# Instructions to follow
Look through the data below and extract, unchanged, the lines from the one that contains "### Access Configuration Data" to the one that contains "generation 2 collection.</span></span>", both included.

# Records supplied
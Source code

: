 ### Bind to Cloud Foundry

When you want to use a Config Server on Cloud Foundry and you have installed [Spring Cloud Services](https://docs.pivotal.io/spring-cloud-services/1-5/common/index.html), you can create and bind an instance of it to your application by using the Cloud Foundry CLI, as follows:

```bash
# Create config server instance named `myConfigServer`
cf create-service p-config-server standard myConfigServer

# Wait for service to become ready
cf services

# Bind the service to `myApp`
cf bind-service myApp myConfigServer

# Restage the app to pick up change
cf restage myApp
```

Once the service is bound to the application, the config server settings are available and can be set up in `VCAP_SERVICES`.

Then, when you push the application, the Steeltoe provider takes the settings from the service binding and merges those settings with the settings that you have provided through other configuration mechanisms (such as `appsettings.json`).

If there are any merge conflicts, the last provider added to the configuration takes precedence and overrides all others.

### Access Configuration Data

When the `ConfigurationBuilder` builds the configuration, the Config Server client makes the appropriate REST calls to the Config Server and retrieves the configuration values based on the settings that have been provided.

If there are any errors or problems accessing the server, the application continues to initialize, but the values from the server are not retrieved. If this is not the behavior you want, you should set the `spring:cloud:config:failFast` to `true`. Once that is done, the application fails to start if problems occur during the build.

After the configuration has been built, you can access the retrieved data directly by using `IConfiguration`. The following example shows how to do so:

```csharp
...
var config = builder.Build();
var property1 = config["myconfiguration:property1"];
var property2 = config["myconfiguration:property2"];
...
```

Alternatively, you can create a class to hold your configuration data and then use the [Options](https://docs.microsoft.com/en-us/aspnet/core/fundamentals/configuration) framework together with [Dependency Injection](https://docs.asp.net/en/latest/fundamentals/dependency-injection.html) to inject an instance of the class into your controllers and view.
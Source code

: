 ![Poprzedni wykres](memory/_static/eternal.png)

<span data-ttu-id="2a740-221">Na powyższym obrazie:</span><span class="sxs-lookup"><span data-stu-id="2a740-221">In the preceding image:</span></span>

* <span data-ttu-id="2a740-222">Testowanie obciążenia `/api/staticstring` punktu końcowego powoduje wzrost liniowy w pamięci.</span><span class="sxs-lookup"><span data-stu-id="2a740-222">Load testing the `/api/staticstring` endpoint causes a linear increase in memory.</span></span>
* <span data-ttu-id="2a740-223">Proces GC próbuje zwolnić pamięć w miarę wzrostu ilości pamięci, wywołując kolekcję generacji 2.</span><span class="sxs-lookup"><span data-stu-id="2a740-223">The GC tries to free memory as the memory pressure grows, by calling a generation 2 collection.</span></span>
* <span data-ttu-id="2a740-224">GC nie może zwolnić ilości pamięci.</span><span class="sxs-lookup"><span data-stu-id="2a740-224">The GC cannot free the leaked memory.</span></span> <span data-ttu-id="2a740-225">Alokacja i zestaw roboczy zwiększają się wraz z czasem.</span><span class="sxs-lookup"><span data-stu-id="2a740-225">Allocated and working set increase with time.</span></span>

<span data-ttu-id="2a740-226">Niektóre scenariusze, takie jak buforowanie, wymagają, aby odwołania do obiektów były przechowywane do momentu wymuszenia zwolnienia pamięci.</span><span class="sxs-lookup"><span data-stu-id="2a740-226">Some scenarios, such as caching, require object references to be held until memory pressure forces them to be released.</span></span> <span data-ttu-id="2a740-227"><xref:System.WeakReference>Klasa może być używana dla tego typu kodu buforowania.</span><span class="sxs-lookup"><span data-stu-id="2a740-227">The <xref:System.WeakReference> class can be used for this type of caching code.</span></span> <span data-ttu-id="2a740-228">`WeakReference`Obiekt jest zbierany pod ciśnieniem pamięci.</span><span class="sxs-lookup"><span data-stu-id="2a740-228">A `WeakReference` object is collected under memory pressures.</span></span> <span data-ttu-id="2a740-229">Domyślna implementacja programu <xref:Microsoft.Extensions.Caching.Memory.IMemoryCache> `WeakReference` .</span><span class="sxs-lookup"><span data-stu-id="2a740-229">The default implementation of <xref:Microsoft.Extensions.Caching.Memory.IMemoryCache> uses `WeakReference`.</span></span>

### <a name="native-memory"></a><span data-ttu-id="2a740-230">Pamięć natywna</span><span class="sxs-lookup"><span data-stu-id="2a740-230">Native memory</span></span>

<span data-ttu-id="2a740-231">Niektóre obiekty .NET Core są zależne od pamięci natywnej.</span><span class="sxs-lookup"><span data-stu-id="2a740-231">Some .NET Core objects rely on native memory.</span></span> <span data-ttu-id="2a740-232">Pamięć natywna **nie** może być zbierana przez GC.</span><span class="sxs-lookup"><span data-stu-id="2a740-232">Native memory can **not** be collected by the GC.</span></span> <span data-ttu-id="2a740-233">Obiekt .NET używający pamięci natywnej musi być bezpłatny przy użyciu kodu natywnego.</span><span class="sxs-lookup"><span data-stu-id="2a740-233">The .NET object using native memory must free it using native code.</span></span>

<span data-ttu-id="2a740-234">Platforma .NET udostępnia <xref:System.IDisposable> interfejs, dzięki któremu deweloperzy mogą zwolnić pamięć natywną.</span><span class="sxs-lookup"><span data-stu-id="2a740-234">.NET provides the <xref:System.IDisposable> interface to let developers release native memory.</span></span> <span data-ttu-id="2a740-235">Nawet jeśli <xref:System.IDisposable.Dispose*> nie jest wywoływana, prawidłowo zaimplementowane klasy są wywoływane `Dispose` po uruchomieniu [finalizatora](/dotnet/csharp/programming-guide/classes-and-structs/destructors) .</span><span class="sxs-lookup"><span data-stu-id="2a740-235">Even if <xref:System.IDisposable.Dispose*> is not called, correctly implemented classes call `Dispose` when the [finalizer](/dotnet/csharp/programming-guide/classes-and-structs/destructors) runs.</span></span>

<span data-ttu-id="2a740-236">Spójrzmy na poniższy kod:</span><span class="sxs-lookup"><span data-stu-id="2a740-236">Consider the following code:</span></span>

# Exercise result
### Access Configuration Data

When the `ConfigurationBuilder` builds the configuration, the Config Server client makes the appropriate REST calls to the Config Server and retrieves the configuration values based on the settings that have been provided.

If there are any errors or problems accessing the server, the application continues to initialize, but the values from the server are not retrieved. If this is not the behavior you want, you should set the `spring:cloud:config:failFast` to `true`. Once that is done, the application fails to start if problems occur during the build.

After the configuration has been built, you can access the retrieved data directly by using `IConfiguration`. The following example shows how to do so:

```csharp
...
var config = builder.Build();
var property1 = config["myconfiguration:property1"];
var property2 = config["myconfiguration:property2"];
...
```

Alternatively, you can create a class to hold your configuration data and then use the [Options](https://docs.microsoft.com/en-us/aspnet/core/fundamentals/configuration) framework together with [Dependency Injection](https://docs.asp.net/en/latest/fundamentals/dependency-injection.html) to inject an instance of the class into your controllers and view.
Source code

: ![Poprzedni wykres](memory/_static/eternal.png)

<span data-ttu-id="2a740-221">Na powyższym obrazie:</span><span class="sxs-lookup"><span data-stu-id="2a740-221">In the preceding image:</span></span>

* <span data-ttu-id="2a740-222">Testowanie obciążenia `/api/staticstring` punktu końcowego powoduje wzrost liniowy w pamięci.</span><span class="sxs-lookup"><span data-stu-id="2a740-222">Load testing the `/api/staticstring` endpoint causes a linear increase in memory.</span></span>
* <span data-ttu-id="2a740-223">Proces GC próbuje zwolnić pamięć w miarę wzrostu ilości pamięci, wywołując kolekcję generacji 2.</span><span class="sxs-lookup"><span data-stu-id="2a740-223">The GC tries to free memory as the memory pressure grows, by calling a generation 2 collection.</span></span>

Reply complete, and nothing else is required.